New car registrations in Europe in January were up 9.4%, to 1.2 million units, compared to the same month the previous year.
This is the second highest result for January in a decade, thanks to an increased number of promotions and incentives across the 29 markets analysed by JATO Dynamics.
All of Europe’s largest five markets posted an increase in registrations, with Germany experiencing the highest increase of 10.5%.
This can be attributed to improved economic conditions and consumer sentiment, combined with lowered interest rates, said JATO.
France came in second, posting a healthy increase of 10.4%.
This is due to there being two more working days in the month, increased sales to rental companies, and brands registering stock vehicles in January, in order to sell them later in the year – a common practice used to achieve objectives and take advantage of bonus season.
Meanwhile, Spain, Italy and the UK all posted increases of 8.4%, 10.1% and 2.9% respectively.
“The positive results in January show that the boom of 2016 has continued into 2017.
Increased incentives and stronger promotions are pushing consumers to purchase now. In the UK, anticipation of increased prices post-Brexit and the impending VED tax changes are driving growth, whilst in Germany lower interest rates are beginning to take effect.

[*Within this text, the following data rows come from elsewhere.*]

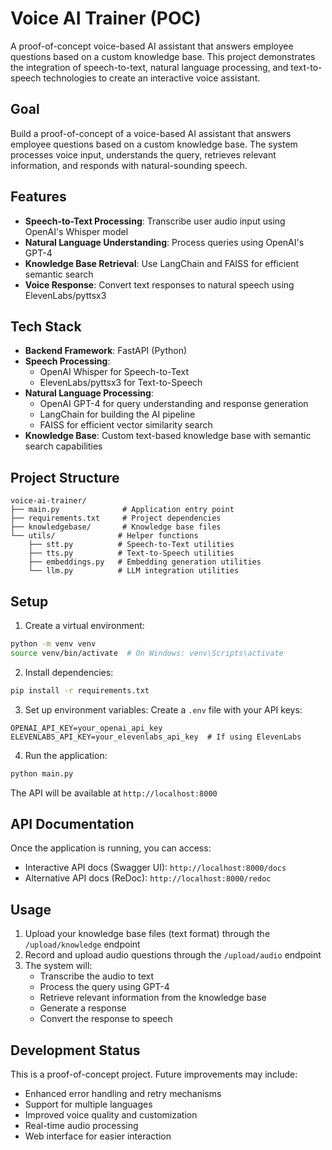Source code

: # Voice AI Trainer (POC)

A proof-of-concept voice-based AI assistant that answers employee questions based on a custom knowledge base. This project demonstrates the integration of speech-to-text, natural language processing, and text-to-speech technologies to create an interactive voice assistant.

## Goal

Build a proof-of-concept of a voice-based AI assistant that answers employee questions based on a custom knowledge base. The system processes voice input, understands the query, retrieves relevant information, and responds with natural-sounding speech.

## Features

- **Speech-to-Text Processing**: Transcribe user audio input using OpenAI's Whisper model
- **Natural Language Understanding**: Process queries using OpenAI's GPT-4
- **Knowledge Base Retrieval**: Use LangChain and FAISS for efficient semantic search
- **Voice Response**: Convert text responses to natural speech using ElevenLabs/pyttsx3

## Tech Stack

- **Backend Framework**: FastAPI (Python)
- **Speech Processing**:
  - OpenAI Whisper for Speech-to-Text
  - ElevenLabs/pyttsx3 for Text-to-Speech
- **Natural Language Processing**:
  - OpenAI GPT-4 for query understanding and response generation
  - LangChain for building the AI pipeline
  - FAISS for efficient vector similarity search
- **Knowledge Base**: Custom text-based knowledge base with semantic search capabilities

## Project Structure

```
voice-ai-trainer/
├── main.py              # Application entry point
├── requirements.txt     # Project dependencies
├── knowledgebase/       # Knowledge base files
└── utils/              # Helper functions
    ├── stt.py          # Speech-to-Text utilities
    ├── tts.py          # Text-to-Speech utilities
    ├── embeddings.py   # Embedding generation utilities
    └── llm.py          # LLM integration utilities
```

## Setup

1. Create a virtual environment:
```bash
python -m venv venv
source venv/bin/activate  # On Windows: venv\Scripts\activate
```

2. Install dependencies:
```bash
pip install -r requirements.txt
```

3. Set up environment variables:
Create a `.env` file with your API keys:
```
OPENAI_API_KEY=your_openai_api_key
ELEVENLABS_API_KEY=your_elevenlabs_api_key  # If using ElevenLabs
```

4. Run the application:
```bash
python main.py
```

The API will be available at `http://localhost:8000`

## API Documentation

Once the application is running, you can access:
- Interactive API docs (Swagger UI): `http://localhost:8000/docs`
- Alternative API docs (ReDoc): `http://localhost:8000/redoc`

## Usage

1. Upload your knowledge base files (text format) through the `/upload/knowledge` endpoint
2. Record and upload audio questions through the `/upload/audio` endpoint
3. The system will:
   - Transcribe the audio to text
   - Process the query using GPT-4
   - Retrieve relevant information from the knowledge base
   - Generate a response
   - Convert the response to speech

## Development Status

This is a proof-of-concept project. Future improvements may include:
- Enhanced error handling and retry mechanisms
- Support for multiple languages
- Improved voice quality and customization
- Real-time audio processing
- Web interface for easier interaction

“A range of economic and socio-political factors are benefiting the automotive industry and it will be interesting to see if the sector can improve upon the strong results of 2016,” commented Felipe Munoz, JATO’s global automotive analyst.
Among the 29 markets analysed, the Netherlands experienced a significant 26.6% increase in registrations.

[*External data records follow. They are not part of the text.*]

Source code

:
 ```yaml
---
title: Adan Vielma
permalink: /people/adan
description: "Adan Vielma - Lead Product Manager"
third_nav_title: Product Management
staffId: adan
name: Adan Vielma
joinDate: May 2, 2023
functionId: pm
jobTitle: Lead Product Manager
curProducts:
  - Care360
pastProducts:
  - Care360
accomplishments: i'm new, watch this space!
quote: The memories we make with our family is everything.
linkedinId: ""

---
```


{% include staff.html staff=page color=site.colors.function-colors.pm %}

This was partially due to a shift in tax policy, with many dealers registering cars last month, to benefit from the new lower tax rate of 22% which came into effect in January 2017 (compared to the previous tax band of 25%).

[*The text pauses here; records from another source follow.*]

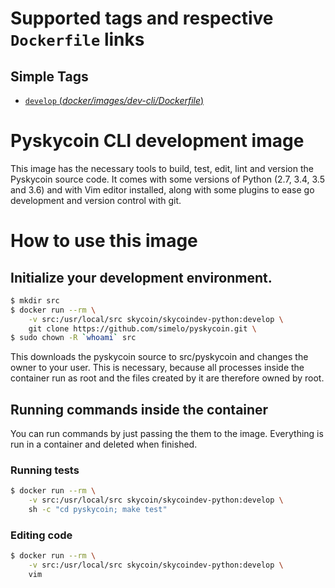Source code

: # Supported tags and respective `Dockerfile` links

## Simple Tags

-	[`develop` (*docker/images/dev-cli/Dockerfile*)](https://github.com/simelo/pyskycoin/blob/develop/docker/images/dev-cli/Dockerfile)

# Pyskycoin CLI development image

This image has the necessary tools to build, test, edit, lint and version the Pyskycoin
source code.  It comes with some versions of Python (2.7, 3.4, 3.5 and 3.6) and with Vim editor installed, along with some plugins
to ease go development and version control with git.

# How to use this image

## Initialize your development environment.

```sh
$ mkdir src
$ docker run --rm \
    -v src:/usr/local/src skycoin/skycoindev-python:develop \
    git clone https://github.com/simelo/pyskycoin.git \
$ sudo chown -R `whoami` src
```

This downloads the pyskycoin source to src/pyskycoin and changes the owner
to your user. This is necessary, because all processes inside the container run
as root and the files created by it are therefore owned by root.

## Running commands inside the container

You can run commands by just passing the them to the image.  Everything is run
in a container and deleted when finished.

### Running tests

```sh
$ docker run --rm \
    -v src:/usr/local/src skycoin/skycoindev-python:develop \
    sh -c "cd pyskycoin; make test"
```

### Editing code

```sh
$ docker run --rm \
    -v src:/usr/local/src skycoin/skycoindev-python:develop \
    vim
```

Volkswagen led the brand ranking, although it is growing at a slower rate than the market average as the brand’s traditional models, such as the Golf and Polo, were overtaken by newer rivals. The Tiguan, Europe’s best-selling SUV, helped boost the brand’s performance.
The Volkswagen Golf maintained its lead, and sales remained stable, but the model is losing ground ground to its rival - the Astra. However, Volkswagen’s recently updated Golf is expected to revitalise its sales over the upcoming months.